What to do »
Return each line of the records below that contains the word "addchangenotification".

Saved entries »
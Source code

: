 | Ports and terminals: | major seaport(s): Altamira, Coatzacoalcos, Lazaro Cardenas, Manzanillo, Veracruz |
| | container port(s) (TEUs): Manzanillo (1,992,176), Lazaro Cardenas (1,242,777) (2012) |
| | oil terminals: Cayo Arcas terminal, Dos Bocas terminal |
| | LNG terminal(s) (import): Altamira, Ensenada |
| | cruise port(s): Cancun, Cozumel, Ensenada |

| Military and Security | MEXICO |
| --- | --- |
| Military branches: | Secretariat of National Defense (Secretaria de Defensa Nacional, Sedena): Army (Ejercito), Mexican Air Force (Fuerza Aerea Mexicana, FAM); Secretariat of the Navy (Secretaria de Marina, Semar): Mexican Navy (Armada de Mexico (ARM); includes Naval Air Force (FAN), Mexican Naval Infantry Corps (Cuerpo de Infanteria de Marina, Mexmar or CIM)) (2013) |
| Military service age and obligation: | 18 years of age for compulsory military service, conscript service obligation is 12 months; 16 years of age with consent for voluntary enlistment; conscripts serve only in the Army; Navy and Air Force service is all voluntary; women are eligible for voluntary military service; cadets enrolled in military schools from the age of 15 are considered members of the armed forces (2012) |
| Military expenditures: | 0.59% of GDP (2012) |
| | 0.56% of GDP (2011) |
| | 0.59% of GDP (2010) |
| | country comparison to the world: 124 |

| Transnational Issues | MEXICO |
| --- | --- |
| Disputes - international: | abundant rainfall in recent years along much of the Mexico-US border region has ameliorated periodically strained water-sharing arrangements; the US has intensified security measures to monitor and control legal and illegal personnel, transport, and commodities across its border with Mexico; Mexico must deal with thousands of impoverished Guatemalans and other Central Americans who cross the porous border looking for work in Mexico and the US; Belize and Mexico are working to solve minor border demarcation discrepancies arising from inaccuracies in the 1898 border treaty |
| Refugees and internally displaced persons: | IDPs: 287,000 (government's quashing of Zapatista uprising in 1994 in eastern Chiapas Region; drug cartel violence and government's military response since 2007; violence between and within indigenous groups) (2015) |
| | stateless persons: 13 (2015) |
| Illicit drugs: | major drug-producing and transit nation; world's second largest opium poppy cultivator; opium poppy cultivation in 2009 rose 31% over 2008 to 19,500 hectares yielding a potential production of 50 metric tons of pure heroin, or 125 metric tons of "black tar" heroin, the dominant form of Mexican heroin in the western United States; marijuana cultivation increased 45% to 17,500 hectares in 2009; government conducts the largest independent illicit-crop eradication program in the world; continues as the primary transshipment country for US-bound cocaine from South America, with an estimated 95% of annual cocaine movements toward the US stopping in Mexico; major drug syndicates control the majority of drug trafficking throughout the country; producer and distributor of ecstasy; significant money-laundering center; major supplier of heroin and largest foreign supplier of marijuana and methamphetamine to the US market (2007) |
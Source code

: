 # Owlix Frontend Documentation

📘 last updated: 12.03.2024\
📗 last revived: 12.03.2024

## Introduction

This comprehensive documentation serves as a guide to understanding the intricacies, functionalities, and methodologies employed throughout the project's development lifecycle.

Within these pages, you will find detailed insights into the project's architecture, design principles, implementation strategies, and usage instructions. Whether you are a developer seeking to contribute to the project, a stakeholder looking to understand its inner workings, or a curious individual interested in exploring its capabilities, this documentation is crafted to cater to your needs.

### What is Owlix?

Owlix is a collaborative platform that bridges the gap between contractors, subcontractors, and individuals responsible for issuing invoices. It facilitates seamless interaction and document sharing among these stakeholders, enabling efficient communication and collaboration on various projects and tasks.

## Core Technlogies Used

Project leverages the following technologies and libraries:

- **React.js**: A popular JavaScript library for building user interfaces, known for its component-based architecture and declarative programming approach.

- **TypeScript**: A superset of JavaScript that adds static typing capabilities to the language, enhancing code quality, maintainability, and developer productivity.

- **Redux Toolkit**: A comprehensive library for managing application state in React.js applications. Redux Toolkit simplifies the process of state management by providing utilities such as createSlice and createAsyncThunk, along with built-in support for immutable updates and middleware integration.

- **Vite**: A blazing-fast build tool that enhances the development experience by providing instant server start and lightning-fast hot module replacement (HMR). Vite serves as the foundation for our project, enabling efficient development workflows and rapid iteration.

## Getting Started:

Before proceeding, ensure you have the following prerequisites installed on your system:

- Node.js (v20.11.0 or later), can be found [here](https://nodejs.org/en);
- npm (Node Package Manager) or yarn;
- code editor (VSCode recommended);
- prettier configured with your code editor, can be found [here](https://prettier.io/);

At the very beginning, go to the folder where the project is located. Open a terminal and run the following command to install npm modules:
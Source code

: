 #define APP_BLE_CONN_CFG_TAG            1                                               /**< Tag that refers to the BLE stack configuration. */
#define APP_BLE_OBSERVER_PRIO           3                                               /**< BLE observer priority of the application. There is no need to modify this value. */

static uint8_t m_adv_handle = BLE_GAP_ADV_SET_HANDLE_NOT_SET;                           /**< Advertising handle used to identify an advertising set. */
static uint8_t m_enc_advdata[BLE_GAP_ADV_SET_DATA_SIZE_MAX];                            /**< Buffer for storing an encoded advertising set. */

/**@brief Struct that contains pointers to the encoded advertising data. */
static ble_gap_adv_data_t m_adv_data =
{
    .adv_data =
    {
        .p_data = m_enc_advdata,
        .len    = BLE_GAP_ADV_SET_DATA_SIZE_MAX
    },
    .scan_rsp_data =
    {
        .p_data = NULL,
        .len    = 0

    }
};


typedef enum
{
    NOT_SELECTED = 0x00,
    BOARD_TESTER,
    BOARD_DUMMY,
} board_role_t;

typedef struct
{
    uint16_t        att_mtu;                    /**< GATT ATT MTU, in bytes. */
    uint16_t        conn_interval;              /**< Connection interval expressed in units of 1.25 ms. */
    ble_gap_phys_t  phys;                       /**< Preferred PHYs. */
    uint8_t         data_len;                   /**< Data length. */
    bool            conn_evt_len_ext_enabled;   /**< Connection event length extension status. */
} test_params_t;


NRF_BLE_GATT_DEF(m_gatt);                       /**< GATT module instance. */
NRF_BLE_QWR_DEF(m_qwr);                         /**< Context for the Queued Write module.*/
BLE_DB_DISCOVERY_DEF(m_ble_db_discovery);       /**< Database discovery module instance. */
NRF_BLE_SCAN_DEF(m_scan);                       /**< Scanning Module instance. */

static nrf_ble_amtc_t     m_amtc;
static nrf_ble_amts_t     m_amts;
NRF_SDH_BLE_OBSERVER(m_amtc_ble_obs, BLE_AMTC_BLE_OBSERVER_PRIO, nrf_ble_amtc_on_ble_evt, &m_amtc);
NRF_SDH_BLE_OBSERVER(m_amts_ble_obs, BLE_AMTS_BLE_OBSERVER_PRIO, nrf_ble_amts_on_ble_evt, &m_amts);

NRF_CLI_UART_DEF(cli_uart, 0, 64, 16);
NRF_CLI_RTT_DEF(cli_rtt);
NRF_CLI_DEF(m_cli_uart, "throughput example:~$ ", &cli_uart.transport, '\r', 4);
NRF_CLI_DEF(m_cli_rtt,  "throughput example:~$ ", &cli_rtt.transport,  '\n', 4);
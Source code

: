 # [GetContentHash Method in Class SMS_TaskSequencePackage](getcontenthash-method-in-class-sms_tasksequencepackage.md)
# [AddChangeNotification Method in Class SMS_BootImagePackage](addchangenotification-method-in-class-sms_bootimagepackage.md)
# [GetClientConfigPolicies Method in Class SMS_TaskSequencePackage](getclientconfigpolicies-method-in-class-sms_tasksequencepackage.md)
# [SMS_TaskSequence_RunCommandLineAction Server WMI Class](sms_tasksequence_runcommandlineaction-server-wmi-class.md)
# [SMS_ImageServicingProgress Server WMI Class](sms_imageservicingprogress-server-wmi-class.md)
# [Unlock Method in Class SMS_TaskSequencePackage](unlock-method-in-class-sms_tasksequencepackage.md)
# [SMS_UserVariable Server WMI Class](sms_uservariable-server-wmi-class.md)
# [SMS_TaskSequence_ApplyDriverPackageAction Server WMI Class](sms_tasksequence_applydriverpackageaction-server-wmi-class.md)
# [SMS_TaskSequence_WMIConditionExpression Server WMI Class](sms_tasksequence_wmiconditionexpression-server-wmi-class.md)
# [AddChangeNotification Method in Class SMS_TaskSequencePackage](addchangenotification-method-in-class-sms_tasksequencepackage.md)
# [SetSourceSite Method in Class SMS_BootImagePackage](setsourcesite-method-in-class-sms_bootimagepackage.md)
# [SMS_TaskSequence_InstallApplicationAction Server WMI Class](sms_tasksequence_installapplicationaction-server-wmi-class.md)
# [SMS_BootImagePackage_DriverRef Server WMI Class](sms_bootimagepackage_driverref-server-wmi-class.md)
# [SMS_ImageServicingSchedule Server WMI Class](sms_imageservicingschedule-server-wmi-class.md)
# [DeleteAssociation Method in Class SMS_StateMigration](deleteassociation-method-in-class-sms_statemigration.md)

The answer »
# [AddChangeNotification Method in Class SMS_BootImagePackage](addchangenotification-method-in-class-sms_bootimagepackage.md)
# [AddChangeNotification Method in Class SMS_TaskSequencePackage](addchangenotification-method-in-class-sms_tasksequencepackage.md)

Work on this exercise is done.